Collected data
○ ○ ○ ○ ○ ○ ○

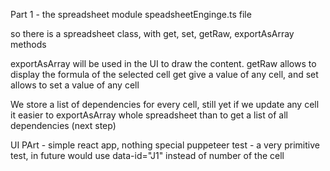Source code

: Part 1 - the spreadsheet module
speadsheetEnginge.ts file

so there is a spreadsheet class, with get, set, getRaw, exportAsArray methods

exportAsArray will be used in the UI to draw the content.
getRaw allows to display the formula of the selected cell
get give a value of any cell, and set allows to set a value of any cell

We store a list of dependencies for every cell, still yet if we update any cell
it easier to exportAsArray whole spreadsheet than to get a list of all dependencies (next step)

UI PArt - simple react app, nothing special
puppeteer test - a very primitive test, in future would use data-id="J1" instead of number of the cell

○ ○ ○ ○ ○ ○ ○

**Task directions**
What are the lines from the one with "get give a value" through the end of the records above? Set them down exactly, both ends included, and nothing else.

**Problem solution**
get give a value of any cell, and set allows to set a value of any cell

We store a list of dependencies for every cell, still yet if we update any cell
it easier to exportAsArray whole spreadsheet than to get a list of all dependencies (next step)

UI PArt - simple react app, nothing special
puppeteer test - a very primitive test, in future would use data-id="J1" instead of number of the cell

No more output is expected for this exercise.